Aim of the task
Working from the records below, repeat exactly the lines starting at the line that contains "### Planned Features" and ending at the line that contains "### Integration Opportunities", inclusive.

Entries supplied
%%

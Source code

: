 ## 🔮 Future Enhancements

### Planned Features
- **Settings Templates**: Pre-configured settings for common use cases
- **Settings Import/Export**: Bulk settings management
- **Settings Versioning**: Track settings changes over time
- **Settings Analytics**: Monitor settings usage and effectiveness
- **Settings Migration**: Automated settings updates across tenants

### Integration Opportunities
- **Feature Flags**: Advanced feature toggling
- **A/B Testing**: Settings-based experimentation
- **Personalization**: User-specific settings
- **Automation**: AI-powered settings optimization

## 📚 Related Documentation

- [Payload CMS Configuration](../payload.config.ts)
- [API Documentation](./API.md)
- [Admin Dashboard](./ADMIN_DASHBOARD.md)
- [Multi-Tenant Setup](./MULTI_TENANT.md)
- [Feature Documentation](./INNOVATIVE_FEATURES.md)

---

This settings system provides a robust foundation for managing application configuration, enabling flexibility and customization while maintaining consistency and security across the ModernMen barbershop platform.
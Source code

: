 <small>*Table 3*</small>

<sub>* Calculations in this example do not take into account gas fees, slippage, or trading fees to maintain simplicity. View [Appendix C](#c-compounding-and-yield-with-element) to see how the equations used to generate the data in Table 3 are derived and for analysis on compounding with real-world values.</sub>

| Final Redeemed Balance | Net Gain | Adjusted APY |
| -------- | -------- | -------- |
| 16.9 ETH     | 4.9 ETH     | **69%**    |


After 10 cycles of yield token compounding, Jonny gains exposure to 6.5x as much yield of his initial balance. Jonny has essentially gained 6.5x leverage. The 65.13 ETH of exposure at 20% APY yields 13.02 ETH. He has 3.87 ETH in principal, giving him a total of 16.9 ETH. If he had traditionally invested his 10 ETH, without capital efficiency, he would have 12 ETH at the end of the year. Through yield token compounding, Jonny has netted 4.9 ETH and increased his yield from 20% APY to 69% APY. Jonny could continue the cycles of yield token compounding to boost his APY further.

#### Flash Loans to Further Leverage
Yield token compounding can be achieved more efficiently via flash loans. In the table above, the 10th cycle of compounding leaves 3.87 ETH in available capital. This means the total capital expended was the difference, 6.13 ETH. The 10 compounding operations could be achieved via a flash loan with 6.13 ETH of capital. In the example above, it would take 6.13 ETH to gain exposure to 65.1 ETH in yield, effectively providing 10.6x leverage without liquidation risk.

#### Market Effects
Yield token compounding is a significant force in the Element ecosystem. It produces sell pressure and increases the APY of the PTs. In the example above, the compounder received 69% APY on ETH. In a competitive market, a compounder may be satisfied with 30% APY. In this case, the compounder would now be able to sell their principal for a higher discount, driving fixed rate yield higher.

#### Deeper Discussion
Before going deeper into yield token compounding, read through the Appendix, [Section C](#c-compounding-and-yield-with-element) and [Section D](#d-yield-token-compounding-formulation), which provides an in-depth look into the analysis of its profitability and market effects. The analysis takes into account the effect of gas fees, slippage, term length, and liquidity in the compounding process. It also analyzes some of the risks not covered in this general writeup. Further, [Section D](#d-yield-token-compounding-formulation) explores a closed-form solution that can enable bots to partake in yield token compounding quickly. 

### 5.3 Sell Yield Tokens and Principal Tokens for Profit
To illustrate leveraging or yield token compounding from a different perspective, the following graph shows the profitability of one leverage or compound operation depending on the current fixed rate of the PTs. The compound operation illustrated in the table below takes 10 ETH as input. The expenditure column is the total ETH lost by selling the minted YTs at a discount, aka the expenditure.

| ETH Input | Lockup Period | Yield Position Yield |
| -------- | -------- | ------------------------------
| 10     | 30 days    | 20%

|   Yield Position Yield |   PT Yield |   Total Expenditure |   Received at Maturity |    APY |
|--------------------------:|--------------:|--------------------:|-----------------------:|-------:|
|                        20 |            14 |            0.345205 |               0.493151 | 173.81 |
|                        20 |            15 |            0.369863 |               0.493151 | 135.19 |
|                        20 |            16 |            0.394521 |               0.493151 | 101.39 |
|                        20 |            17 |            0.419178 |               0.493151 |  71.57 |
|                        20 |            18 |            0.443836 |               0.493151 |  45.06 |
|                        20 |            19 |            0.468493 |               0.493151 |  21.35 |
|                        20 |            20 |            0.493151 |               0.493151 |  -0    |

%%

Answer to the problem
### Planned Features
- **Settings Templates**: Pre-configured settings for common use cases
- **Settings Import/Export**: Bulk settings management
- **Settings Versioning**: Track settings changes over time
- **Settings Analytics**: Monitor settings usage and effectiveness
- **Settings Migration**: Automated settings updates across tenants

### Integration Opportunities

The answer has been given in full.